Abstract
Intro: Decompensated heart failure is a common acute presentation to hospital amongst the frail older population where treatment often involves intravenous furosemide. Whilst this is effective in inducing a diuresis, it can be associated with negative effects of hospital stay such as hospital-associated infections and deconditioning. Continuous subcutaneous infusion (CSCI) of furosemide is well-established as a palliative treatment for end-stage heart failure and there is growing evidence that CSCI Furosemide is as safe and effective as intravenous in the management of acute episodes of decompensation, whilst preventing hospital admission. This study retrospectively assesses the use and effectiveness of CSCI Furosemide for patients under York Virtual Frailty Ward.
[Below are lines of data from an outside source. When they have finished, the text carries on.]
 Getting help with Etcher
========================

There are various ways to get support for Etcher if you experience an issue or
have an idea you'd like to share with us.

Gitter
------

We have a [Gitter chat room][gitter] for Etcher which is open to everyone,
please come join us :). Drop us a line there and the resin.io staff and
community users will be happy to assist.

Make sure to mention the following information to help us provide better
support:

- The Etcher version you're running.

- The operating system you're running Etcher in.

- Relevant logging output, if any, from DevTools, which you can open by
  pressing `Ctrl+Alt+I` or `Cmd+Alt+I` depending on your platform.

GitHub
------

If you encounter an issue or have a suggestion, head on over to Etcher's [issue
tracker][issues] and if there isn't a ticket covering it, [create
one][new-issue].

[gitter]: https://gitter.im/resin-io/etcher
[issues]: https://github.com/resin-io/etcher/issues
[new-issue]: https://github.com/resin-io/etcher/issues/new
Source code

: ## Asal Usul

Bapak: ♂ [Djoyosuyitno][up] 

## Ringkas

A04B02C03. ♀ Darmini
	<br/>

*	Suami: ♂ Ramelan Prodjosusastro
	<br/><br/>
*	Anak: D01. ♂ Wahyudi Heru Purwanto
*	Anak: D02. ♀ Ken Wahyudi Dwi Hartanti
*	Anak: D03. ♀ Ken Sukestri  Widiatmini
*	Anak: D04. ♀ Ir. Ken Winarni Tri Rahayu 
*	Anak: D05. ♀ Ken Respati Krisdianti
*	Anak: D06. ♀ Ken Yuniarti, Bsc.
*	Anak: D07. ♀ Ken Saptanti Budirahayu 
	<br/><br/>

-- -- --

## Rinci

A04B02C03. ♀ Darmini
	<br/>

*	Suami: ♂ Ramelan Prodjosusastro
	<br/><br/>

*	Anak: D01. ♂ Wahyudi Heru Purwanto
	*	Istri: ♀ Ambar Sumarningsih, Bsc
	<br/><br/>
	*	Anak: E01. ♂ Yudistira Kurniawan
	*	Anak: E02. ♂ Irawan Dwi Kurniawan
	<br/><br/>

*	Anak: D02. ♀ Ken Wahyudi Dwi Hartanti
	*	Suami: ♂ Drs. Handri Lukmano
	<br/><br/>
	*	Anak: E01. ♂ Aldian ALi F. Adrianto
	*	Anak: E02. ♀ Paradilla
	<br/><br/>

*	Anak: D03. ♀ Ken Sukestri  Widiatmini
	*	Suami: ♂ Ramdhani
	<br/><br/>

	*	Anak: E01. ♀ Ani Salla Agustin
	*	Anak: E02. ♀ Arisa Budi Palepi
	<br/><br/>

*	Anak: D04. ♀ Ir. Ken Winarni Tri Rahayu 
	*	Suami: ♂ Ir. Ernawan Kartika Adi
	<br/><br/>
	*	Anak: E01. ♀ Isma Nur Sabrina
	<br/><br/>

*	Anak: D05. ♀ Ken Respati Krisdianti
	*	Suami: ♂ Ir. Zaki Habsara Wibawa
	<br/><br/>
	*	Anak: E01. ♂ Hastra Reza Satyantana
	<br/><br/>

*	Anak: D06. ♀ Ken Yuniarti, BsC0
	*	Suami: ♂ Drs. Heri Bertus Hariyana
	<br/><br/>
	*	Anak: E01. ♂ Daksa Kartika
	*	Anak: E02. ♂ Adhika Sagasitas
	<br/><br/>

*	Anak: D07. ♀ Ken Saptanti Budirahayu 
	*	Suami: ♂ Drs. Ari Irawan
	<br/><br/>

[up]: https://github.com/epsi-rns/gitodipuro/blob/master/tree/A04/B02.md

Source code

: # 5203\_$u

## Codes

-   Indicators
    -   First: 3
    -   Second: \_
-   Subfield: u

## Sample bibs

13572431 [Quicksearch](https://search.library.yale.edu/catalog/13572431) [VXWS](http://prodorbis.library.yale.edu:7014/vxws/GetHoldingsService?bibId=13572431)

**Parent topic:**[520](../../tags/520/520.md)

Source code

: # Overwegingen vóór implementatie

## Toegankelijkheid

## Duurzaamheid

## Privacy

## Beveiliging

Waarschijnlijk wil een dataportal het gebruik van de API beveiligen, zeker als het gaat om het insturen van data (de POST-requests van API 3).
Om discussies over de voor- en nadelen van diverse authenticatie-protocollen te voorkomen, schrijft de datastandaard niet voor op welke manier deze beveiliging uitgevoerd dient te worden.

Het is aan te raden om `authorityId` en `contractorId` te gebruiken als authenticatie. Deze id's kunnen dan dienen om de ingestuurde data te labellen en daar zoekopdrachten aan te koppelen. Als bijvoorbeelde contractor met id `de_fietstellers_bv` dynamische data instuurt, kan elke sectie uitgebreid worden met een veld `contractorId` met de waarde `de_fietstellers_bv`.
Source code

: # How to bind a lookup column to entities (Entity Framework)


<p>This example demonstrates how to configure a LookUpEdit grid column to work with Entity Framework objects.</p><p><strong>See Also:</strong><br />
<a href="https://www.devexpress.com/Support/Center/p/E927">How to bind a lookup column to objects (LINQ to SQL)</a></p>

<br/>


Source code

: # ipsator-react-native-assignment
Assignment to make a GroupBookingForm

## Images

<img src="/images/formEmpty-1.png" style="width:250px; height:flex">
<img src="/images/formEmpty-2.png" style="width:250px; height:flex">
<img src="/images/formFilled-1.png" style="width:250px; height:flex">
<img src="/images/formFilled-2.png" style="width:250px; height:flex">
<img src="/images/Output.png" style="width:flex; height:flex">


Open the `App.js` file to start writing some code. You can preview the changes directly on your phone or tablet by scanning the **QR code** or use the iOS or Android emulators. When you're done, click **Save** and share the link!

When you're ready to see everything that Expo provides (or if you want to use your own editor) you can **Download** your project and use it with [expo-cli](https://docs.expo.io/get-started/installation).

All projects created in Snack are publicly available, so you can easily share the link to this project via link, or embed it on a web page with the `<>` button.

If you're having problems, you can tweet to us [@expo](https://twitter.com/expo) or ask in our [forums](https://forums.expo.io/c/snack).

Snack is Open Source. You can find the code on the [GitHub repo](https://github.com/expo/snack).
Methods: 10 episodes of care using CSCI of furosemide were identified between November 2023 and May 2025. Included care episodes were those where patients received CSCI Furosemide, had a diagnosis of end stage heart failure and were housebound (CFS ≥6). All individuals received either 160mg or 230mg of CSCI Furosemide over a minimum treatment course of 48 hours. Patient records were reviewed to assess weight change and symptom burden pre- and post-CSCI Furosemide. Bed days saved by preventing hospital admission were calculated.
Results: The average weight loss through treatment was 0.83kg/24 hours. All patients reported an improvement in symptom burden (oedema/mobility/breathing/fatigue). Two patients experienced a mild localised skin reaction, but treatment was able to continue safely with modifications. 40 bed days were found to have prevented through this community treatment.
Conclusions: This study demonstrates that CSCI is an effective treatment for management of decompensated heart failure of frail older individuals in the community. Although mild adverse effects may occur, they were short lived and did not prevent the treatment continuing. CSCI Furosemide offers benefits beyond its intended use including reducing risk of hospital-acquired harm and prevention of hospital bed days in an already strained system.
Comments
Heart failure management in the community
How do you closely monitor fluid and electrolyte imbalance while on continuous frusemide at home or in the community and at what point do you stop the infusion to start oral diuretics? Thankyou
Hello, thank you very much…
Hello, thank you very much for your interest.
We conduct daily home visits for patients receiving CSCI Furosemide, during which we record daily weights and observations to help assess their fluid status. We also perform daily U+Es, which are sent to the hospital laboratory, results are typically available within 3–5 hours, allowing us to review them on the same day in most cases.
Response to treatment is evaluated through clinical assessment (symptomatic improvement, visible reduction in peripheral oedema) and by monitoring weight loss.
I hope this provides some clarity, please do let me know if there’s anything further I can explain or expand on.
Interesting project. Did you…
Interesting project. Did you check baseline renal function in these patients and monitor renal function during therapy?
I can see patients were weighed to help assess fluid balance, were patients expected to record fluid intake and output too?
Is there a specific limit on patient numbers who could receive this intervention? and if so is this limited by staff numbers or by infusion device numbers?
Thank you for taking the…
Thank you for taking the time to review our poster.
We conduct daily home visits for patients receiving CSCI Furosemide, during which we take daily U+Es to monitor baseline and ongoing renal function throughout treatment.
We did not strictly monitor fluid input and output, instead, we assessed treatment response primarily through weight loss, symptomatic improvement, and visible reduction in peripheral oedema.
There is currently no set limit on the number of patients we can treat at one time. So far, this has not been an issue, as we have typically had only one or two patients on our caseload requiring CSCI Furosemide concurrently. We do not anticipate being limited by device availability, as we can liaise with our district nursing colleagues to use their existing syringe drivers, which is one of the advantages of this method compared to IV infusion pumps, as syringe drivers are already widely used and easily accessible in the community.
The main limiting factor would likely be staffing capacity, as the treatment requires daily nursing visits to replace the syringe driver and daily visits from our team for ongoing monitoring.